Раббан открыл рот и, не говоря ни слова, закрыл его.
— Дорого, — фыркнул барон, — монополия этой проклятой Гильдии на перевозки разорила бы нас, если бы я не запланировал такую трату давным-давно. Ты должен знать, Раббан, что вся тяжесть расходов легла на нас. Мы даже заплатили за перевозку сардаукаров.
И уже не впервые барон подумал, настанет ли день, когда можно будет обойтись без Гильдии. Она как внутренний паразит: сперва сосет кровь понемногу, не беспокоя хозяина, а потом — ты у нее в кулаке: плати, плати и плати.
И всегда эти немыслимые запросы сопровождают именно военные операции. А приторные агенты Гильдии масляными голосами начинают уверять, что они рискуют, видите ли. А за каждого внедрен ного в систему банка Гильдии наблюдателя засылают к тебе двух собственных. Просто нестерпимо!
— Так, значит, доход.
— Ты должен давить! — Опустив ладонь, барон стиснул ее в кулак.
— А пока я давлю, можно мне будет поступать как заблагорассудится?
— Делай что хочешь.
— Пушки, которые вы привезли, — начал Раббан, — нельзя ли…
— Я забираю их, — произнес барон.
— Но вы…
— Тебе не понадобятся эти игрушки, они были сюрпризом и теперь бесполезны. А металл нам нужен. Против щитов они не годятся. Их просто не ожидали. Можно было предположить, что на этой проклятой планете люди герцога попрячутся в пещеры. Наши пушки просто закупорили их.
— Но фримены не используют щитов.
— Оставь себе какую-то часть лазеружей.
— Да, милорд. И у меня будут развязаны руки?

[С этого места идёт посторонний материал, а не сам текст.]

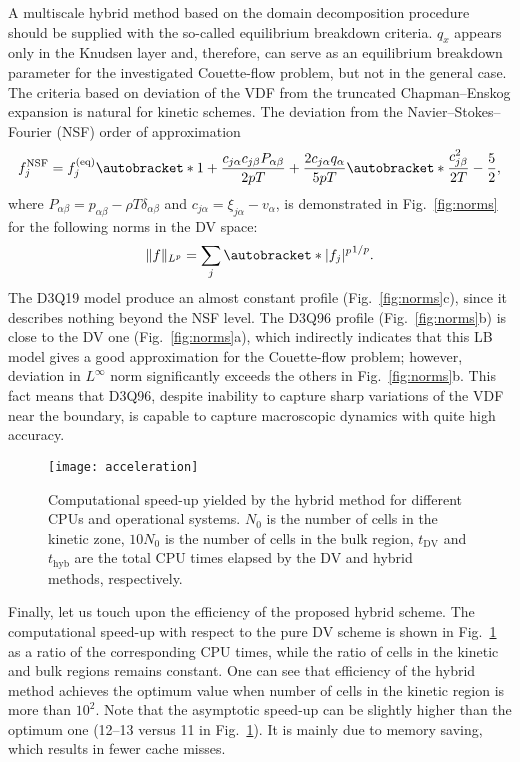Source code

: \documentclass{aip-cp}
\DeclarePairedDelimiter\autobracket()       %
\newcommand{\br}[1]{\autobracket*{#1}}
\newcommand{\xiai}{\xi_{j \alpha}}
\newcommand{\cai}{c_{j \alpha}}
\newcommand{\caj}{c_{j \beta}}
\newcommand{\equil}[1]{#1^\mathrm{(eq)}}
\begin{document}
A multiscale hybrid method based on the domain decomposition procedure should be supplied with the so-called equilibrium breakdown criteria.
\(q_x\) appears only in the Knudsen layer and, therefore, can serve as an equilibrium breakdown parameter
for the investigated Couette-flow problem, but not in the general case.
The criteria based on deviation of the VDF from the truncated Chapman--Enskog expansion is natural for kinetic schemes.
The deviation from the Navier--Stokes--Fourier (NSF) order of approximation~\cite{Zhang2014}
\begin{equation}\label{eq:NSF}
    f^{\mathrm{NSF}}_j = \equil{f}_j\br{
        1 + \frac{\cai\caj P_{\alpha\beta}}{2pT} + \frac{2\cai q_\alpha}{5pT}\br{\frac{\caj^2}{2T} - \frac52} },
\end{equation}
where \(P_{\alpha\beta} = p_{\alpha\beta} - \rho T\delta_{\alpha\beta}\) and \(\cai = \xiai - v_\alpha\),
is demonstrated in Fig.~\ref{fig:norms} for the following norms in the DV space:
\begin{equation}\label{eq:norms}
    \|f\|_{L^p} = \sum_j \br{|f_j|^p}^{1/p}.
\end{equation}
The D3Q19 model produce an almost constant profile (Fig.~\ref{fig:norms}c), since it describes nothing beyond the NSF level.
The D3Q96 profile (Fig.~\ref{fig:norms}b) is close to the DV one (Fig.~\ref{fig:norms}a),
which indirectly indicates that this LB model gives a good approximation for the Couette-flow problem;
however, deviation in \(L^\infty\) norm significantly exceeds the others in Fig.~\ref{fig:norms}b.
This fact means that D3Q96, despite inability to capture sharp variations of the VDF near the boundary,
is capable to capture macroscopic dynamics with quite high accuracy.

\begin{figure}
    \centering
    \texttt{[image: acceleration]}
    \caption{
        Computational speed-up yielded by the hybrid method for different CPUs and operational systems.
        $N_0$ is the number of cells in the kinetic zone, $10N_0$ is the number of cells in the bulk region,
        $t_\mathrm{DV}$ and $t_\mathrm{hyb}$ are the total CPU times elapsed by the DV and hybrid methods, respectively.
    }\label{fig:speed-up}
\end{figure}

Finally, let us touch upon the efficiency of the proposed hybrid scheme.
The computational speed-up with respect to the pure DV scheme is shown in Fig.~\ref{fig:speed-up} as a ratio of the corresponding CPU times,
while the ratio of cells in the kinetic and bulk regions remains constant.
One can see that efficiency of the hybrid method achieves the optimum value when number of cells in the kinetic region is more than $10^2$.
Note that the asymptotic speed-up can be slightly higher than the optimum one (12--13 versus 11 in Fig.~\ref{fig:speed-up}).
It is mainly due to memory saving, which results in fewer cache misses.
\end{document}
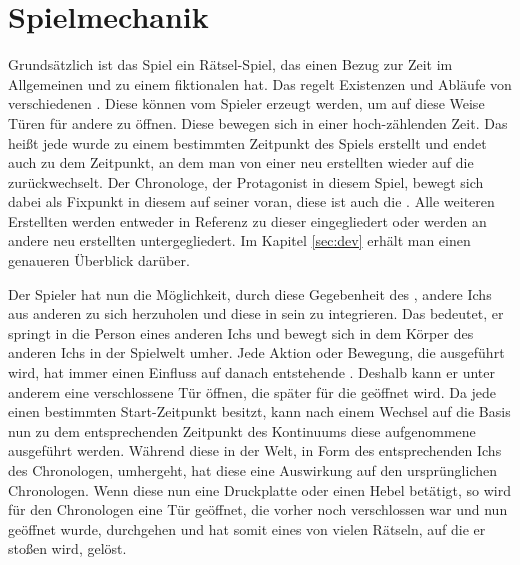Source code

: \section{Spielmechanik}
Grundsätzlich ist das Spiel ein Rätsel-Spiel, das einen Bezug zur Zeit im Allgemeinen und zu einem fiktionalen  hat. Das  regelt Existenzen und Abläufe von verschiedenen . Diese  können vom Spieler erzeugt werden, um auf diese Weise Türen für andere  zu öffnen. Diese  bewegen sich in einer hoch-zählenden Zeit. Das heißt jede  wurde zu einem bestimmten Zeitpunkt des Spiels erstellt und endet auch zu dem Zeitpunkt, an dem man von einer neu erstellten  wieder auf die  zurückwechselt. Der Chronologe, der Protagonist in diesem Spiel, bewegt sich dabei als Fixpunkt in diesem  auf seiner  voran, diese ist auch die . Alle weiteren Erstellten  werden entweder in Referenz zu dieser  eingegliedert oder werden an andere neu erstellten  untergegliedert. Im Kapitel \ref{sec:dev}  erhält man einen genaueren Überblick darüber. 

Der Spieler hat nun die Möglichkeit, durch diese Gegebenheit des , andere Ichs aus anderen  zu sich herzuholen und diese in sein  zu integrieren. Das bedeutet, er springt in die Person eines anderen Ichs und bewegt sich in dem Körper des anderen Ichs in der Spielwelt umher. Jede Aktion oder Bewegung, die  ausgeführt wird, hat immer einen Einfluss auf danach entstehende . Deshalb kann er unter anderem eine verschlossene Tür öffnen, die später für die  geöffnet wird. Da jede  einen bestimmten Start-Zeitpunkt besitzt, kann nach einem Wechsel auf die Basis  nun zu dem entsprechenden Zeitpunkt des Kontinuums diese aufgenommene  ausgeführt werden. Während diese  in der Welt, in Form des entsprechenden Ichs des Chronologen, umhergeht, hat diese  eine Auswirkung auf den ursprünglichen Chronologen. Wenn diese  nun eine Druckplatte oder einen Hebel betätigt, so wird für den Chronologen eine Tür  geöffnet, die vorher noch verschlossen war und nun geöffnet wurde, durchgehen und hat somit eines von vielen Rätseln, auf die er stoßen wird, gelöst.


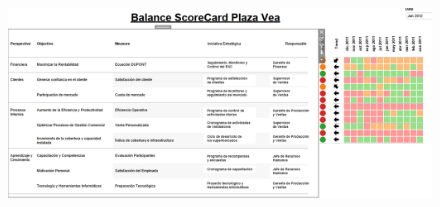 \begin{enumerate}[a)]
			\begin{figure}[htb]
				\begin{center}
					\includegraphics[width=17cm]{./Imagenes/13}
				\end{center}
			\end{figure}

    \end{enumerate}
	
	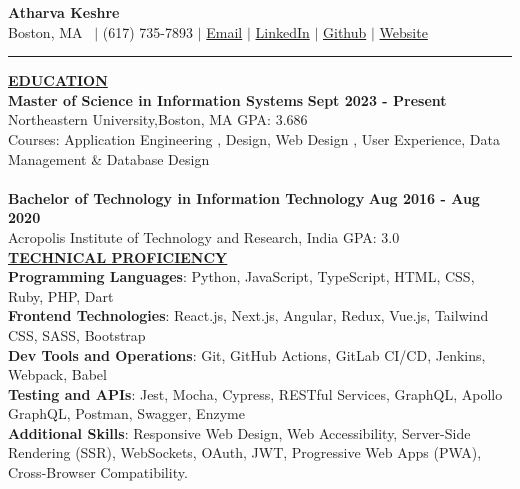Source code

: \documentclass{article}
\begin{document}
\begin{center}
\thispagestyle{empty}
\large \textbf{\textbf{Atharva Keshre}  \\}
\normalsize  Boston, MA   $\mid$ (617) 735-7893 $\mid$ \href{mailto:keshre.a@northeastern.edu}{Email} $\mid$ \href{https://www.linkedin.com/in/atharva-keshre}{LinkedIn} $\mid$  \href{https://github.com/AtharvaKeshre}{Github} $\mid$  \href{https://atharvakeshre08.wixsite.com/website}{Website}  \\
\rule{\textwidth}{1pt}
\end{center}

\noindent \textbf{\underline{EDUCATION}} \\
\textbf{Master of Science in Information Systems} \hfill \textbf{Sept 2023 - Present } \\
Northeastern University,Boston, MA {GPA: 3.686}\\
Courses: Application Engineering , Design, Web Design , User Experience, Data Management \& Database Design\\\\
\textbf{Bachelor of Technology in Information Technology} \hfill \textbf{Aug 2016 - Aug 2020 } \\
Acropolis Institute of Technology and Research, India {GPA: 3.0} \\


\noindent \textbf{\underline{TECHNICAL PROFICIENCY}} \\
\textbf{Programming Languages}: Python, JavaScript, TypeScript, HTML, CSS, Ruby, PHP, Dart \\
\textbf{Frontend Technologies}: React.js, Next.js, Angular, Redux, Vue.js, Tailwind CSS, SASS, Bootstrap \\
\textbf{Dev Tools and Operations}: Git, GitHub Actions, GitLab CI/CD, Jenkins, Webpack, Babel \\
\textbf{Testing and APIs}: Jest, Mocha, Cypress, RESTful Services, GraphQL, Apollo GraphQL, Postman, Swagger, Enzyme \\
\textbf{Additional Skills}: Responsive Web Design, Web Accessibility, Server-Side Rendering (SSR), WebSockets, OAuth, JWT, Progressive Web Apps (PWA), Cross-Browser Compatibility.\\
\end{document}
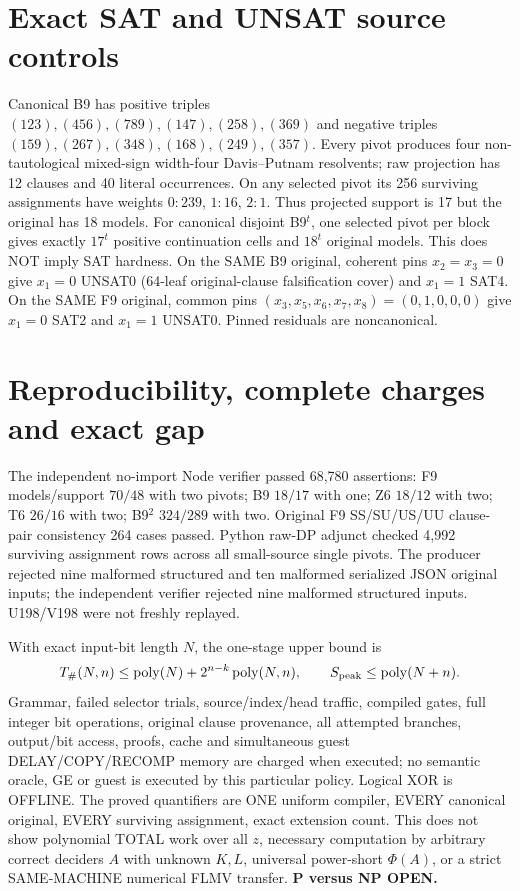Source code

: \documentclass[11pt]{article}
\begin{document}
\section{Exact SAT and UNSAT source controls}
Canonical B9 has positive triples $(123),(456),(789),(147),(258),(369)$ and negative triples $(159),(267),(348),(168),(249),(357)$. Every pivot produces four non-tautological mixed-sign width-four Davis--Putnam resolvents; raw projection has 12 clauses and 40 literal occurrences. On any selected pivot its 256 surviving assignments have weights $0:239$, $1:16$, $2:1$. Thus projected support is 17 but the original has 18 models. For canonical disjoint B9$^t$, one selected pivot per block gives exactly $17^t$ positive continuation cells and $18^t$ original models. This does NOT imply SAT hardness. On the SAME B9 original, coherent pins $x_2=x_3=0$ give $x_1=0$ UNSAT0 (64-leaf original-clause falsification cover) and $x_1=1$ SAT4. On the SAME F9 original, common pins $(x_3,x_5,x_6,x_7,x_8)=(0,1,0,0,0)$ give $x_1=0$ SAT2 and $x_1=1$ UNSAT0. Pinned residuals are noncanonical.

\section{Reproducibility, complete charges and exact gap}
The independent no-import Node verifier passed 68,780 assertions: F9 models/support $70/48$ with two pivots; B9 $18/17$ with one; Z6 $18/12$ with two; T6 $26/16$ with two; B9$^2$ $324/289$ with two. Original F9 SS/SU/US/UU clause-pair consistency 264 cases passed. Python raw-DP adjunct checked 4,992 surviving assignment rows across all small-source single pivots. The producer rejected nine malformed structured and ten malformed serialized JSON original inputs; the independent verifier rejected nine malformed structured inputs. U198/V198 were not freshly replayed.

With exact input-bit length $N$, the one-stage upper bound is
\[
T_{\#}(N,n)\le \operatorname{poly}(N)+2^{n-k}\operatorname{poly}(N,n),\qquad
S_{\rm peak}\le\operatorname{poly}(N+n).
\]
Grammar, failed selector trials, source/index/head traffic, compiled gates, full integer bit operations, original clause provenance, all attempted branches, output/bit access, proofs, cache and simultaneous guest DELAY/COPY/RECOMP memory are charged when executed; no semantic oracle, GE or guest is executed by this particular policy. Logical XOR is OFFLINE. The proved quantifiers are ONE uniform compiler, EVERY canonical original, EVERY surviving assignment, exact extension count. This does not show polynomial TOTAL work over all $z$, necessary computation by arbitrary correct deciders $A$ with unknown $K,L$, universal power-short $\Phi(A)$, or a strict SAME-MACHINE numerical FLMV transfer. \textbf{P versus NP OPEN.}
\end{document}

— Да, пока будешь выжимать из них все.
На лице Раббана расползлась блаженная улыбка:
— В высшей степени понимаю, милорд.
— Ну, достаточно точно ты не понимаешь ничего, — проворчал барон, — давай договоримся с самого начала. Все, что ты должен понимать, это как исполнять мои приказы. Тебе никогда не приходило в голову, племянник, что на этой планете живет по меньшей мере пять миллионов человек?
— Разве милорд забыл, что я уже был его регентом-сиридаром на Арракисе? И если милорд простит меня, я замечу, что такая оценка может оказаться заниженной. Население трудно сосчитать, когда оно так разбросано по впадинам и равнинам. А если учесть фрименов…
— Фримены не стоят внимания.
— Простите меня, милорд, но сардаукары считают иначе.
Барон, поколебавшись, поглядел на племянника:
— Тебе что-то известно?
— Милорд почивал, когда я прибыл вчера вечером. Поэтому я позволил себе смелость встретиться кое с кем из моих лейтенантов, служивших мне в… э, прошлом. Они были проводниками сардаукаров и рассказали мне, что банда фрименов из засады вырезала отряд сардаукаров где-то на юго-восток отсюда.